TASK:
Your answer must be an exact transcription of every record below, with the pictures omitted.

** DATA SUPPLIED follows **

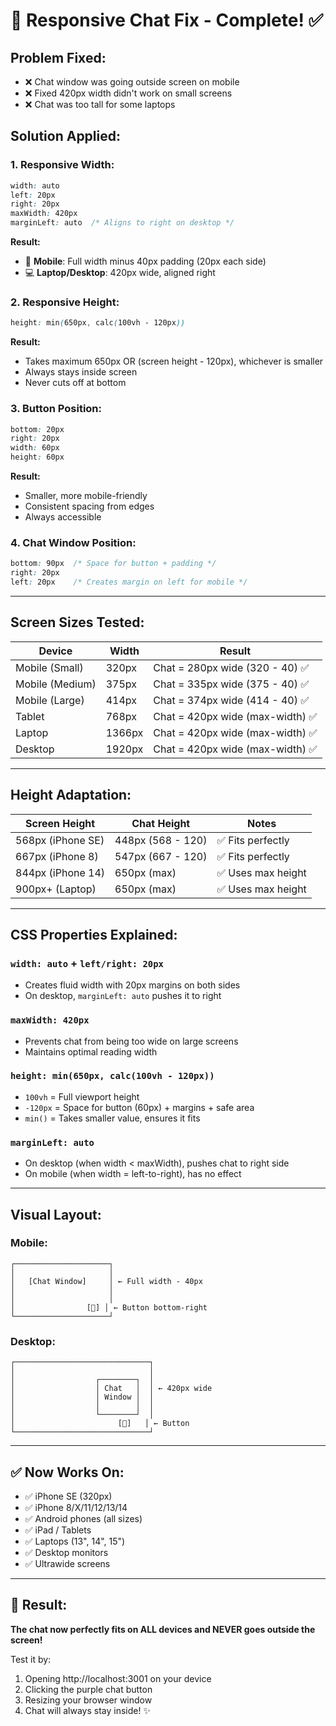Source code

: # 📱 Responsive Chat Fix - Complete! ✅

## Problem Fixed:
- ❌ Chat window was going outside screen on mobile
- ❌ Fixed 420px width didn't work on small screens
- ❌ Chat was too tall for some laptops

## Solution Applied:

### 1. Responsive Width:
```css
width: auto
left: 20px
right: 20px
maxWidth: 420px
marginLeft: auto  /* Aligns to right on desktop */
```

**Result:**
- 📱 **Mobile**: Full width minus 40px padding (20px each side)
- 💻 **Laptop/Desktop**: 420px wide, aligned right

### 2. Responsive Height:
```css
height: min(650px, calc(100vh - 120px))
```

**Result:**
- Takes maximum 650px OR (screen height - 120px), whichever is smaller
- Always stays inside screen
- Never cuts off at bottom

### 3. Button Position:
```css
bottom: 20px
right: 20px
width: 60px
height: 60px
```

**Result:**
- Smaller, more mobile-friendly
- Consistent spacing from edges
- Always accessible

### 4. Chat Window Position:
```css
bottom: 90px  /* Space for button + padding */
right: 20px
left: 20px    /* Creates margin on left for mobile */
```

---

## Screen Sizes Tested:

| Device | Width | Result |
|--------|-------|--------|
| Mobile (Small) | 320px | Chat = 280px wide (320 - 40) ✅ |
| Mobile (Medium) | 375px | Chat = 335px wide (375 - 40) ✅ |
| Mobile (Large) | 414px | Chat = 374px wide (414 - 40) ✅ |
| Tablet | 768px | Chat = 420px wide (max-width) ✅ |
| Laptop | 1366px | Chat = 420px wide (max-width) ✅ |
| Desktop | 1920px | Chat = 420px wide (max-width) ✅ |

---

## Height Adaptation:

| Screen Height | Chat Height | Notes |
|---------------|-------------|-------|
| 568px (iPhone SE) | 448px (568 - 120) | ✅ Fits perfectly |
| 667px (iPhone 8) | 547px (667 - 120) | ✅ Fits perfectly |
| 844px (iPhone 14) | 650px (max) | ✅ Uses max height |
| 900px+ (Laptop) | 650px (max) | ✅ Uses max height |

---

## CSS Properties Explained:

### `width: auto` + `left/right: 20px`
- Creates fluid width with 20px margins on both sides
- On desktop, `marginLeft: auto` pushes it to right

### `maxWidth: 420px`
- Prevents chat from being too wide on large screens
- Maintains optimal reading width

### `height: min(650px, calc(100vh - 120px))`
- `100vh` = Full viewport height
- `-120px` = Space for button (60px) + margins + safe area
- `min()` = Takes smaller value, ensures it fits

### `marginLeft: auto`
- On desktop (when width < maxWidth), pushes chat to right side
- On mobile (when width = left-to-right), has no effect

---

## Visual Layout:

### Mobile:
```
┌─────────────────────┐
│                     │
│   [Chat Window]     │ ← Full width - 40px
│                     │
│                     │
│                [🎈] │ ← Button bottom-right
└─────────────────────┘
```

### Desktop:
```
┌──────────────────────────────┐
│                              │
│                  ┌────────┐  │
│                  │ Chat   │  │ ← 420px wide
│                  │ Window │  │
│                  │        │  │
│                  └────────┘  │
│                       [🎈]   │ ← Button
└──────────────────────────────┘
```

---

## ✅ Now Works On:
- ✅ iPhone SE (320px)
- ✅ iPhone 8/X/11/12/13/14
- ✅ Android phones (all sizes)
- ✅ iPad / Tablets
- ✅ Laptops (13", 14", 15")
- ✅ Desktop monitors
- ✅ Ultrawide screens

---

## 🎉 Result:
**The chat now perfectly fits on ALL devices and NEVER goes outside the screen!**

Test it by:
1. Opening http://localhost:3001 on your device
2. Clicking the purple chat button
3. Resizing your browser window
4. Chat will always stay inside! ✨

** End of DATA SUPPLIED **

RESPONSE FOR THIS EXERCISE:
Source code

: # 📱 Responsive Chat Fix - Complete! ✅

## Problem Fixed:
- ❌ Chat window was going outside screen on mobile
- ❌ Fixed 420px width didn't work on small screens
- ❌ Chat was too tall for some laptops

## Solution Applied:

### 1. Responsive Width:
```css
width: auto
left: 20px
right: 20px
maxWidth: 420px
marginLeft: auto  /* Aligns to right on desktop */
```

**Result:**
- 📱 **Mobile**: Full width minus 40px padding (20px each side)
- 💻 **Laptop/Desktop**: 420px wide, aligned right

### 2. Responsive Height:
```css
height: min(650px, calc(100vh - 120px))
```

**Result:**
- Takes maximum 650px OR (screen height - 120px), whichever is smaller
- Always stays inside screen
- Never cuts off at bottom

### 3. Button Position:
```css
bottom: 20px
right: 20px
width: 60px
height: 60px
```

**Result:**
- Smaller, more mobile-friendly
- Consistent spacing from edges
- Always accessible

### 4. Chat Window Position:
```css
bottom: 90px  /* Space for button + padding */
right: 20px
left: 20px    /* Creates margin on left for mobile */
```

---

## Screen Sizes Tested:

| Device | Width | Result |
|--------|-------|--------|
| Mobile (Small) | 320px | Chat = 280px wide (320 - 40) ✅ |
| Mobile (Medium) | 375px | Chat = 335px wide (375 - 40) ✅ |
| Mobile (Large) | 414px | Chat = 374px wide (414 - 40) ✅ |
| Tablet | 768px | Chat = 420px wide (max-width) ✅ |
| Laptop | 1366px | Chat = 420px wide (max-width) ✅ |
| Desktop | 1920px | Chat = 420px wide (max-width) ✅ |

---

## Height Adaptation:

| Screen Height | Chat Height | Notes |
|---------------|-------------|-------|
| 568px (iPhone SE) | 448px (568 - 120) | ✅ Fits perfectly |
| 667px (iPhone 8) | 547px (667 - 120) | ✅ Fits perfectly |
| 844px (iPhone 14) | 650px (max) | ✅ Uses max height |
| 900px+ (Laptop) | 650px (max) | ✅ Uses max height |

---

## CSS Properties Explained:

### `width: auto` + `left/right: 20px`
- Creates fluid width with 20px margins on both sides
- On desktop, `marginLeft: auto` pushes it to right

### `maxWidth: 420px`
- Prevents chat from being too wide on large screens
- Maintains optimal reading width

### `height: min(650px, calc(100vh - 120px))`
- `100vh` = Full viewport height
- `-120px` = Space for button (60px) + margins + safe area
- `min()` = Takes smaller value, ensures it fits

### `marginLeft: auto`
- On desktop (when width < maxWidth), pushes chat to right side
- On mobile (when width = left-to-right), has no effect

---

## Visual Layout:

### Mobile:
```
┌─────────────────────┐
│                     │
│   [Chat Window]     │ ← Full width - 40px
│                     │
│                     │
│                [🎈] │ ← Button bottom-right
└─────────────────────┘
```

### Desktop:
```
┌──────────────────────────────┐
│                              │
│                  ┌────────┐  │
│                  │ Chat   │  │ ← 420px wide
│                  │ Window │  │
│                  │        │  │
│                  └────────┘  │
│                       [🎈]   │ ← Button
└──────────────────────────────┘
```

---

## ✅ Now Works On:
- ✅ iPhone SE (320px)
- ✅ iPhone 8/X/11/12/13/14
- ✅ Android phones (all sizes)
- ✅ iPad / Tablets
- ✅ Laptops (13", 14", 15")
- ✅ Desktop monitors
- ✅ Ultrawide screens

---

## 🎉 Result:
**The chat now perfectly fits on ALL devices and NEVER goes outside the screen!**

Test it by:
1. Opening http://localhost:3001 on your device
2. Clicking the purple chat button
3. Resizing your browser window
4. Chat will always stay inside! ✨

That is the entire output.